How many lines in the records below contain the word "subsection"? Answer with the number alone.

• [AVAILABLE DATA]
************
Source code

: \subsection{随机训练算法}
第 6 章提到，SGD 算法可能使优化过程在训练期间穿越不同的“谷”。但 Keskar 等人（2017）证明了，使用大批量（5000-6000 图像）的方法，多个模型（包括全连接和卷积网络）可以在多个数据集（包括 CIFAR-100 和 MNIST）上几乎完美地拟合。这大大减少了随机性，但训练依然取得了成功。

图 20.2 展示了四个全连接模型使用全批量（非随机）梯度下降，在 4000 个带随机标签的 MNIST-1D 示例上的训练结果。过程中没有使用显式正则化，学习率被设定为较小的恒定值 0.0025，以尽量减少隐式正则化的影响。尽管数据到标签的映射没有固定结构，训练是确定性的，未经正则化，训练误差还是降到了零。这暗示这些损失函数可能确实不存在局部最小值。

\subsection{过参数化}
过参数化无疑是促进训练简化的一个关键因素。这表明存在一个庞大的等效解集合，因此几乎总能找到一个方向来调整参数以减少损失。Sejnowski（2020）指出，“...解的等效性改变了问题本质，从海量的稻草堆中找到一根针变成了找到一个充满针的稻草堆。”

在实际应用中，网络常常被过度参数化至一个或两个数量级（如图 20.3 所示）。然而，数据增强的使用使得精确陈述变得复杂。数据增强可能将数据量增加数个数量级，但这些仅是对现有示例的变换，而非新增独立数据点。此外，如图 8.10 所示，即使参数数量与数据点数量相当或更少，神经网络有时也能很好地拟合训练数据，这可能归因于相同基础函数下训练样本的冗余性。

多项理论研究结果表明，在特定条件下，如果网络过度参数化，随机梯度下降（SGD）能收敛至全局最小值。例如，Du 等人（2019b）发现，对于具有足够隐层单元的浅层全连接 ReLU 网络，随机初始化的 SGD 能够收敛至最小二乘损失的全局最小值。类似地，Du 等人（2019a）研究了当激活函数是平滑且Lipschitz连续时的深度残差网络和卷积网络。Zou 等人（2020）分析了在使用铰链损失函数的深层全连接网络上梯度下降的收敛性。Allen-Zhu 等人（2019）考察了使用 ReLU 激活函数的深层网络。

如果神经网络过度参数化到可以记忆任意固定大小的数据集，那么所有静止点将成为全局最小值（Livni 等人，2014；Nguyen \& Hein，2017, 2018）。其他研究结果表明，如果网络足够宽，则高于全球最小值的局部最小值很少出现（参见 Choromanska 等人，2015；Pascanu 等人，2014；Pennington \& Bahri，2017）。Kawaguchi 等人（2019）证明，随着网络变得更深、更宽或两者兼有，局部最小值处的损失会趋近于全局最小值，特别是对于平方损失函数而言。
************
• [WORKED SOLUTION] 2